How can acts of violence be visualized in an appropriate manner? Jews, Jewish institutions, and Jewish-owned firms and stores in the German Reich were subjected to increasing violence long before 9 November 1938. In cooperation with the Urban Complexity Lab Potsdam and the Jewish Museum in Berlin, the project developed visualizations that present information about the dates and locations of many different acts of violence that took place between 1930 and 1938.

  • Year 2020
  • Context Research project, Urban Complexity Lab, FH Potsdam & Jewish Museum Berlin
  • My Role
    • Data Visualisation
    • Design
    • Development
  • Link Open visualisation

The project forms part of ongoing historical research that examines allegedly spontaneous manifestations of growing antisemitism before the Holocaust. From 1930 onward, and especially in the period from 1933 to 1938, the Nazis used racist slurs, antisemitic legislation, and violent assaults to threaten Jews on a local level and to exclude them from social, economic, and cultural life. As a result of this violence, which occurred in several waves, many of Germany’s two thousand Jewish communities ceased to exist by 1938.

The data set used for the project draws from contemporary sources and from extensive local, regional, and national studies carried out over the past seventy years. The research project subsequently focused on the question of how insightful, deliberate and ethical visualization forms can be found along interactive modes, enabling an animated overview and interactive exploration as well as the participatory enrichment of the data set. The results are an animated wall map and media station, which are integrated into the new permanent exhibition of the Jewish Museum Berlin, as well as a web-based visualization.

Visualisation map view

The visualization gives an overview of the acts of violence with their dates, locations, and perpetrators. The targets of violence are divided into three categories: individuals, Jewish institutions (synagogues, cemeteries, community institutions, private associations), and businesses (firms and stores). While the visualization does not provide a finalized or exhaustive survey of cases, visitors can search for particular places, years, or perpetrator groups. They are also invited to expand and enrich the data set by contributing their own knowledge of local incidents of violence.

Visualisation cluster view

The project was a research collaboration between the Jewish Museum Berlin Foundation and the UCLAB, with the assistance of the House of the Wannsee Conference memorial and educational site. The data presented in the visualization are based on research by the Jewish Museum Berlin and by Marc Grellert of the Digital Design Unit, Technical University of Darmstadt.

Media Coverage

The Berlin-based Tagesspiegel published an interactive feature, covering the research project and the visualisation: „So wurde die Gewalt zum Flächenbrand“ (German).

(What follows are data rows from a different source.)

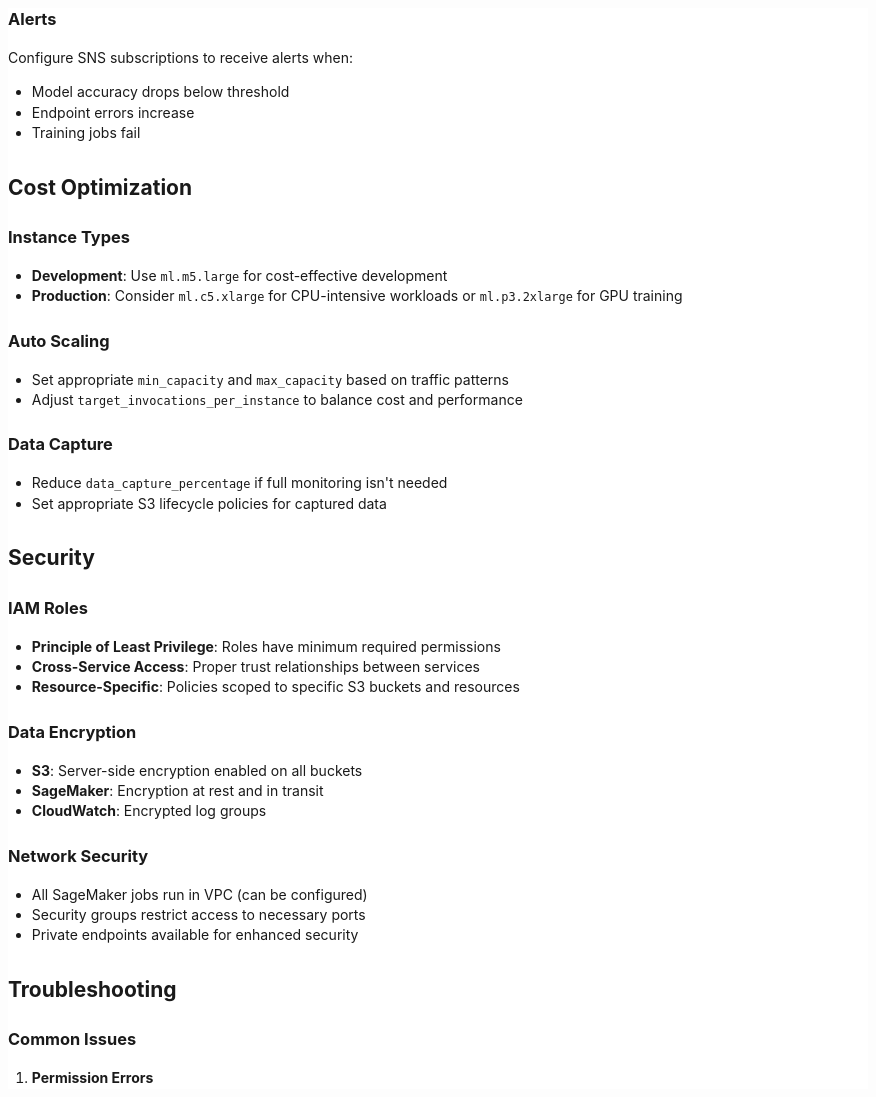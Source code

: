 ### Alerts

Configure SNS subscriptions to receive alerts when:

- Model accuracy drops below threshold
- Endpoint errors increase
- Training jobs fail

## Cost Optimization

### Instance Types

- **Development**: Use `ml.m5.large` for cost-effective development
- **Production**: Consider `ml.c5.xlarge` for CPU-intensive workloads or `ml.p3.2xlarge` for GPU training

### Auto Scaling

- Set appropriate `min_capacity` and `max_capacity` based on traffic patterns
- Adjust `target_invocations_per_instance` to balance cost and performance

### Data Capture

- Reduce `data_capture_percentage` if full monitoring isn't needed
- Set appropriate S3 lifecycle policies for captured data

## Security

### IAM Roles

- **Principle of Least Privilege**: Roles have minimum required permissions
- **Cross-Service Access**: Proper trust relationships between services
- **Resource-Specific**: Policies scoped to specific S3 buckets and resources

### Data Encryption

- **S3**: Server-side encryption enabled on all buckets
- **SageMaker**: Encryption at rest and in transit
- **CloudWatch**: Encrypted log groups

### Network Security

- All SageMaker jobs run in VPC (can be configured)
- Security groups restrict access to necessary ports
- Private endpoints available for enhanced security

## Troubleshooting

### Common Issues

1. **Permission Errors**
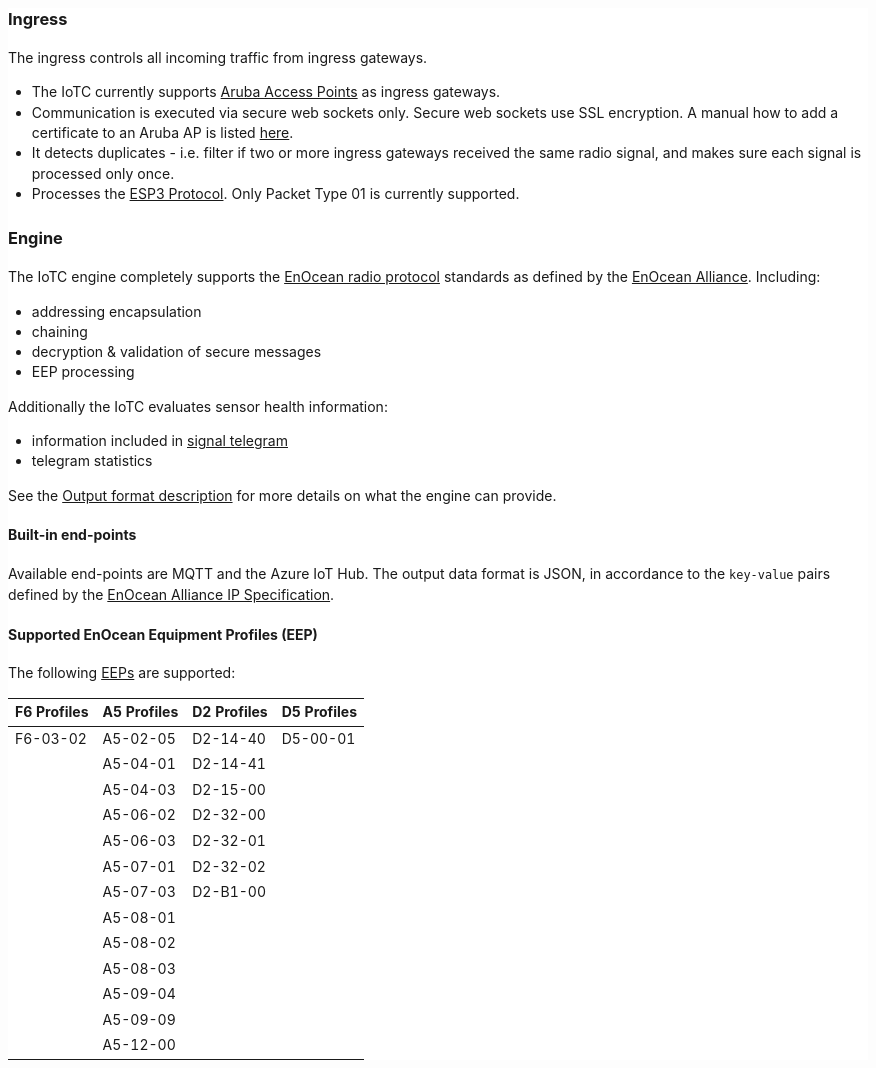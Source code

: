 ### Ingress

The ingress controls all incoming traffic from ingress gateways.

- The IoTC currently supports [Aruba Access Points](https://www.enocean.com/en/applications/iot-solutions/) as ingress gateways.
- Communication is executed via secure web sockets only. Secure web sockets use SSL encryption. A manual how to add a certificate to an Aruba AP is listed [here](#markdown-header-aruba).
- It detects duplicates - i.e. filter if two or more ingress gateways received the same radio signal, and makes sure each signal is processed only once.
- Processes the [ESP3 Protocol](https://www.enocean.com/fileadmin/redaktion/pdf/tec_docs/EnOceanSerialProtocol3.pdf). Only Packet Type 01 is currently supported.

### Engine

The IoTC engine completely supports the [EnOcean radio protocol](https://www.enocean.com/en/support/knowledge-base/) standards as defined by the [EnOcean Alliance](https://www.enocean-alliance.org/specifications/). Including:

- addressing encapsulation
- chaining
- decryption & validation of secure messages
- EEP processing

Additionally the IoTC evaluates sensor health information:

- information included in [signal telegram](https://www.enocean-alliance.org/st/)
- telegram statistics

See the [Output format description](#markdown-header-output-format) for more details on what the engine can provide.

#### Built-in end-points

Available end-points are MQTT and the Azure IoT Hub. The output data format is JSON, in accordance to the  `key-value` pairs defined by the [EnOcean Alliance IP Specification](http://tools.enocean-alliance.org/EEPViewer/).

#### Supported EnOcean Equipment Profiles (EEP)

The following [EEPs](https://www.enocean-alliance.org/wp-content/uploads/2020/07/EnOcean-Equipment-Profiles-3-1.pdf) are supported:

| F6 Profiles | A5 Profiles | D2 Profiles | D5 Profiles |
| ----------- | ----------- | ----------- | ----------- |
| F6-03-02    | A5-02-05    | D2-14-40    | D5-00-01    |
|             | A5-04-01    | D2-14-41    |             |
|             | A5-04-03    | D2-15-00    |             |
|             | A5-06-02    | D2-32-00    |             |
|             | A5-06-03    | D2-32-01    |             |
|             | A5-07-01    | D2-32-02    |             |
|             | A5-07-03    | D2-B1-00    |             |
|             | A5-08-01    |             |             |
|             | A5-08-02    |             |             |
|             | A5-08-03    |             |             |
|             | A5-09-04    |             |             |
|             | A5-09-09    |             |             |
|             | A5-12-00    |             |             |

The Frankfurter Allgemeine Zeitung reported about the map in their article „Wo bleiben Stolz und Zorn?“ (19.08.2020):

A media station depicts the riots against Jews over time through small flashes on an outline map of Nazi Germany. Until November 1938, the bolts of lightning concentrate on the Rhine, Main, and Moselle rivers, in the Ruhr area and Berlin, then suddenly they fire across the entire country. Libeskind's tilted windows band runs through the middle of the media station. If there is an intellectual climax to the exhibition, then it lies right here, in the visual and expressive condensation of history.